Both firms will work to understand rare tumours in patients treated with immune checkpoint inhibitors by characterising their tumour microenvironment (TME), mutational landscape and immune profiles.

This will involve the use of BostonGene’s multi-omics analytics platform to find molecular characteristics in order to personalise treatment plans for patients with rare tumours.

The American biomedical software company, in partnership with Prisma Health’s Rare Tumor Center, will examine tissue and peripheral blood from patients with solid tumours of rare cancers in a study.

BostonGene said that the trial is expected to provide insight into the molecular underpinnings of immune-activating drugs that are frequently used to strengthen an individual’s natural defences against cancer.

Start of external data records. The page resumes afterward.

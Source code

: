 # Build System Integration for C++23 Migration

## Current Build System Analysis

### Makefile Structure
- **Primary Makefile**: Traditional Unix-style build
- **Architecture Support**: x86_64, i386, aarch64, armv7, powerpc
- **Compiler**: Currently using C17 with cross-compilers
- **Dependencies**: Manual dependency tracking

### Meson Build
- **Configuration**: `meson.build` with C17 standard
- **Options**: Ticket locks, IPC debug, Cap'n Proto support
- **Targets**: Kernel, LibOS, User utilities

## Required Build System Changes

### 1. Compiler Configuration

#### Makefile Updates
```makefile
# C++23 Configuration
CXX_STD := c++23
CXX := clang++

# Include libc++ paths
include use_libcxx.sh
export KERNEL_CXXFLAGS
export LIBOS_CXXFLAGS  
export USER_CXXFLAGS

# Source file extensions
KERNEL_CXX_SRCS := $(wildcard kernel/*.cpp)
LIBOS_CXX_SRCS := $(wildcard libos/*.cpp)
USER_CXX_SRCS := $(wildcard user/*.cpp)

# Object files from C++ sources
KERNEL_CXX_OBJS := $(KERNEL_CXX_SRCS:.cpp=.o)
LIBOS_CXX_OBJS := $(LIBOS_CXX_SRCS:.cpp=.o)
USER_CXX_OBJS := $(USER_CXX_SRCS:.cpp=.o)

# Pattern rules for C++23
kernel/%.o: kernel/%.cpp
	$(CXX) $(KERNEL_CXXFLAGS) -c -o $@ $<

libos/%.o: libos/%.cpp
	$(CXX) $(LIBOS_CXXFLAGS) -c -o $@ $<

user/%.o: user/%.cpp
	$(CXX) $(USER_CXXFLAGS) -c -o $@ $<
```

The study is now enrolling patients for its current cohort, and BostonGene will conduct detailed assessments of the main tumours and immunoprofiling of matched peripheral blood obtained during that time.

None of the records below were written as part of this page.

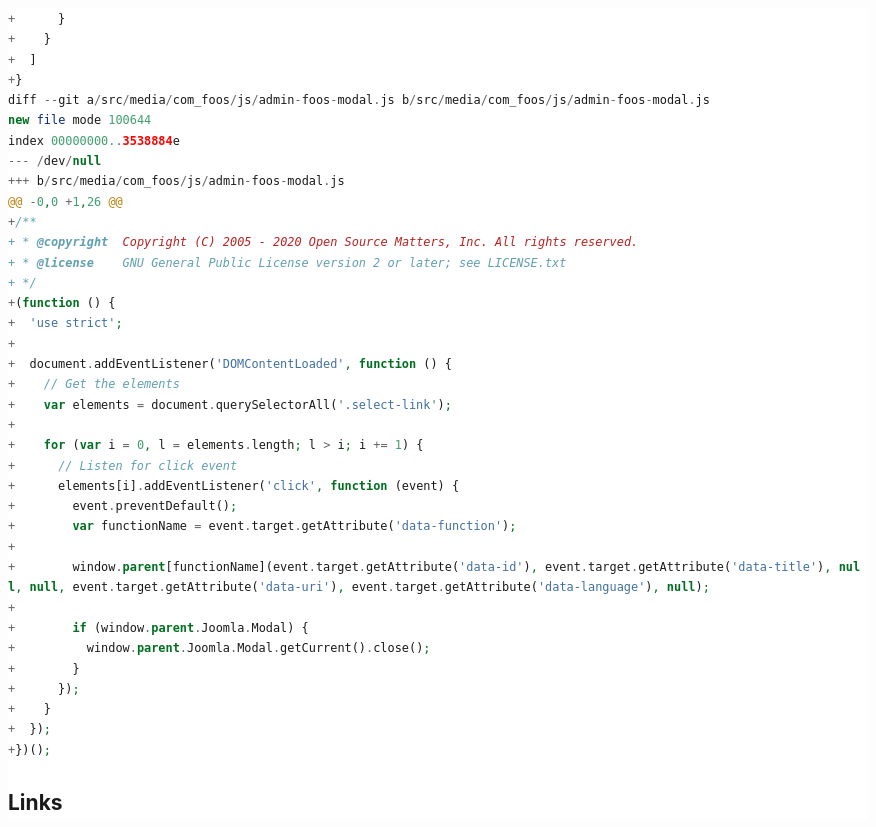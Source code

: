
 ```php {diff}
+      }
+    }
+  ]
+}
diff --git a/src/media/com_foos/js/admin-foos-modal.js b/src/media/com_foos/js/admin-foos-modal.js
new file mode 100644
index 00000000..3538884e
--- /dev/null
+++ b/src/media/com_foos/js/admin-foos-modal.js
@@ -0,0 +1,26 @@
+/**
+ * @copyright  Copyright (C) 2005 - 2020 Open Source Matters, Inc. All rights reserved.
+ * @license    GNU General Public License version 2 or later; see LICENSE.txt
+ */
+(function () {
+  'use strict';
+
+  document.addEventListener('DOMContentLoaded', function () {
+    // Get the elements
+    var elements = document.querySelectorAll('.select-link');
+
+    for (var i = 0, l = elements.length; l > i; i += 1) {
+      // Listen for click event
+      elements[i].addEventListener('click', function (event) {
+        event.preventDefault();
+        var functionName = event.target.getAttribute('data-function');
+
+        window.parent[functionName](event.target.getAttribute('data-id'), event.target.getAttribute('data-title'), null, null, event.target.getAttribute('data-uri'), event.target.getAttribute('data-language'), null);
+
+        if (window.parent.Joomla.Modal) {
+          window.parent.Joomla.Modal.getCurrent().close();
+        }
+      });
+    }
+  });
+})();

```

## Links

BostonGene chief medical officer Nathan Fowler said: “We’re honoured to collaborate with Prisma Health for this prospective clinical trial.

“We are confident that our next-generation multi-omics analytics will uncover unique molecular characteristics that can be utilised to personalise treatment plans for patients with rare tumours.”

The Rare Tumor Center was founded by Prisma Health in 2014 to improve patient outcomes for patients suffering from rare cancers.

The centre, part of Prisma Health Cancer Institute, actively takes part in about 300 clinical trials a year.

Prisma Health aims to integrate AI-driven molecular profiling into its prospective clinical trial involving checkpoint inhibitors.

BostonGene said that this integration helps to significantly enhance the comprehension of cancer and its relationship with surrounding tissue and normal supporting cells.

Rare Tumor Center founder Jeffrey Edenfield said: “BostonGene’s innovative solutions will provide a substantially deeper understanding of the molecular profiles of rare tumour patients, which could help us better determine what therapies work for which patients.”